- _TASK REQUIREMENTS_: Your response should be the complete data, transcribed exactly.

- _RECORDS FOR THIS EXERCISE_:
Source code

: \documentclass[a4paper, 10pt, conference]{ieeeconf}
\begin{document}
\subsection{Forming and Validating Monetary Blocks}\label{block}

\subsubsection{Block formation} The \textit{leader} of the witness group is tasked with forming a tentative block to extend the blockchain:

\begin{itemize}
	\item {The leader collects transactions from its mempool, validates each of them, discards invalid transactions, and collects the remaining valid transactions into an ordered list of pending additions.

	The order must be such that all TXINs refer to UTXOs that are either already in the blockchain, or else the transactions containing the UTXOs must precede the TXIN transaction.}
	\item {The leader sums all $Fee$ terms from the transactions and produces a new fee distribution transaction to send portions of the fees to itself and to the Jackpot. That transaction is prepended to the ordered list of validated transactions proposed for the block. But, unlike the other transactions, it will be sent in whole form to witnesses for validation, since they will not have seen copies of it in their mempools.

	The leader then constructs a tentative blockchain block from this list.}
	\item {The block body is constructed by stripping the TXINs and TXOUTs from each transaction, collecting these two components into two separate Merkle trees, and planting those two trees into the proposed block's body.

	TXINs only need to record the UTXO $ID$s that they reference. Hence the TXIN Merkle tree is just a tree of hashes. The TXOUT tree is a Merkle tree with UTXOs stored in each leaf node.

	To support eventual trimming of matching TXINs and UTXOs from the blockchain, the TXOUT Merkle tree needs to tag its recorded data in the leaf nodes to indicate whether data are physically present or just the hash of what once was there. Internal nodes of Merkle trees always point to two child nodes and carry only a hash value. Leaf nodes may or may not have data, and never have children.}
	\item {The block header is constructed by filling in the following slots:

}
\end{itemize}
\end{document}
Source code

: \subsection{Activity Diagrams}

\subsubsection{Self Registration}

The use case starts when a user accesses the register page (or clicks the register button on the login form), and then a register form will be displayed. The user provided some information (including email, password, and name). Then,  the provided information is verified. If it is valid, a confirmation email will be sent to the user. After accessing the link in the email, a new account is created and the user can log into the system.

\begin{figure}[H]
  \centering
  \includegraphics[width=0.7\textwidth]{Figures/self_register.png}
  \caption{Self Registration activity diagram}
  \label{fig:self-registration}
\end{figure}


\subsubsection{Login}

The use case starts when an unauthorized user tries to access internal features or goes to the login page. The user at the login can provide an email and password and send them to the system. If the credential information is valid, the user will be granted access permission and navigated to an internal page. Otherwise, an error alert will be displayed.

- _OUTPUT OF THE TASK_:
Source code

: \documentclass[a4paper, 10pt, conference]{ieeeconf}
\begin{document}
\subsection{Forming and Validating Monetary Blocks}\label{block}

\subsubsection{Block formation} The \textit{leader} of the witness group is tasked with forming a tentative block to extend the blockchain:

\begin{itemize}
	\item {The leader collects transactions from its mempool, validates each of them, discards invalid transactions, and collects the remaining valid transactions into an ordered list of pending additions.

	The order must be such that all TXINs refer to UTXOs that are either already in the blockchain, or else the transactions containing the UTXOs must precede the TXIN transaction.}
	\item {The leader sums all $Fee$ terms from the transactions and produces a new fee distribution transaction to send portions of the fees to itself and to the Jackpot. That transaction is prepended to the ordered list of validated transactions proposed for the block. But, unlike the other transactions, it will be sent in whole form to witnesses for validation, since they will not have seen copies of it in their mempools.

	The leader then constructs a tentative blockchain block from this list.}
	\item {The block body is constructed by stripping the TXINs and TXOUTs from each transaction, collecting these two components into two separate Merkle trees, and planting those two trees into the proposed block's body.

	TXINs only need to record the UTXO $ID$s that they reference. Hence the TXIN Merkle tree is just a tree of hashes. The TXOUT tree is a Merkle tree with UTXOs stored in each leaf node.

	To support eventual trimming of matching TXINs and UTXOs from the blockchain, the TXOUT Merkle tree needs to tag its recorded data in the leaf nodes to indicate whether data are physically present or just the hash of what once was there. Internal nodes of Merkle trees always point to two child nodes and carry only a hash value. Leaf nodes may or may not have data, and never have children.}
	\item {The block header is constructed by filling in the following slots:

}
\end{itemize}
\end{document}
Source code

: \subsection{Activity Diagrams}

\subsubsection{Self Registration}

The use case starts when a user accesses the register page (or clicks the register button on the login form), and then a register form will be displayed. The user provided some information (including email, password, and name). Then,  the provided information is verified. If it is valid, a confirmation email will be sent to the user. After accessing the link in the email, a new account is created and the user can log into the system.

\begin{figure}[H]
  \centering
  \includegraphics[width=0.7\textwidth]{Figures/self_register.png}
  \caption{Self Registration activity diagram}
  \label{fig:self-registration}
\end{figure}


\subsubsection{Login}

The use case starts when an unauthorized user tries to access internal features or goes to the login page. The user at the login can provide an email and password and send them to the system. If the credential information is valid, the user will be granted access permission and navigated to an internal page. Otherwise, an error alert will be displayed.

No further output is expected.